The Bucks would need 36 to get in (ignoring the Sixers, for a second). That would require Milwaukee to run the table. So at this point, the Bucks need the Knicks' good opponents to play up to their talent and they need to beat every team in their path. A home-and-home with Indiana is the most daunting bit of that -- a loss in either game there would require an additional loss from New York to balance it. So long as the Knicks do their part against bad teams, a win against either Boston or New York next week could end this thing.
Philadelphia has an additional game of cushion on Milwaukee, but the Bucks can steal the tiebreaker in the final week of the season in the teams' rubber match. But given the way the Sixers have bounced back in their last few games, making up the three games seems like a longshot.
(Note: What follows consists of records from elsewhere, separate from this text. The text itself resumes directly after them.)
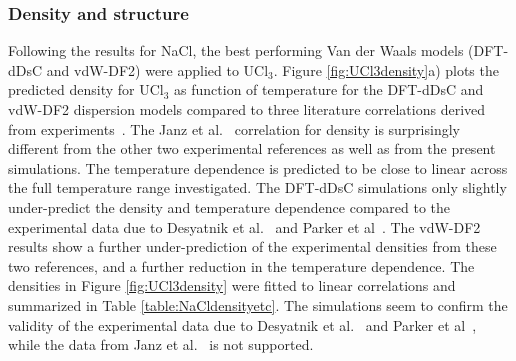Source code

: \documentclass[preprint,3p,10pt,onecolumn,number,sort&compress]{elsarticle}
\begin{document}
{\subsubsection{Density and structure}
Following the results for NaCl, the best performing Van der Waals models (DFT-dDsC and vdW-DF2) were applied to UCl$_3$. Figure \ref{fig:UCl3density}a) plots the predicted density for UCl$_3$ as function of temperature for the DFT-dDsC and vdW-DF2 dispersion models compared to three literature correlations derived from experiments~\cite{Janz1988,Desyatnik,Parker}. The Janz et al.~\cite{Janz1988} correlation for density is surprisingly different from the other two experimental references as well as from the present simulations. The temperature dependence is predicted to be close to linear across the full temperature range investigated. The DFT-dDsC simulations only slightly under-predict the density and temperature dependence compared to the experimental data due to Desyatnik et al.~\cite{Desyatnik} and Parker et al~\cite{Parker}. The vdW-DF2 results show a further under-prediction of the experimental densities from these two references, and a further reduction in the temperature dependence. The densities in Figure \ref{fig:UCl3density} were fitted to linear correlations and summarized in Table \ref{table:NaCldensityetc}. The simulations seem to confirm the validity of the experimental data due to Desyatnik et al.~\cite{Desyatnik} and Parker et al~\cite{Parker}, while the data from Janz et al.~\cite{Janz1988} is not supported.



 
}
\end{document}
Elsewhere in the East, a win for Indiana kept the Pacers two games clear in the No. 3 spot. Boston's win over Atlanta really mucked up the middle seeds, though: the Celtics, Hawks and Magic are now even at 34-24. The No. 4 seed will go to Boston no matter what, but home court advantage is still at stake, and the Hawks and Magic are still fighting for the No. 5. It's going to go down to the wire. Philadelphia is three games behind this cluster, and as such pretty much locked in to No. 7 or No. 8.
In the West, the Thunder and Spurs both lost, keeping OKC ahead by one game in the race for No. 1. The Lakers won to remain 1.5 games ahead of the victorious Clippers; the Clips' win kept them a half-game ahead of the Grizzlies for No. 4. Denver won and Houston lost, sending those teams into a three-way tie with idle Dallas at 32-26. That cluster is 1.5 games ahead of No. 9 Utah (who caused the mess by beating the Rockets) and two games clear of No. 10 Phoenix.
The Mavericks have tiebreakers over every other team in the mix (including Utah and Phoenix). That could prove mighty important.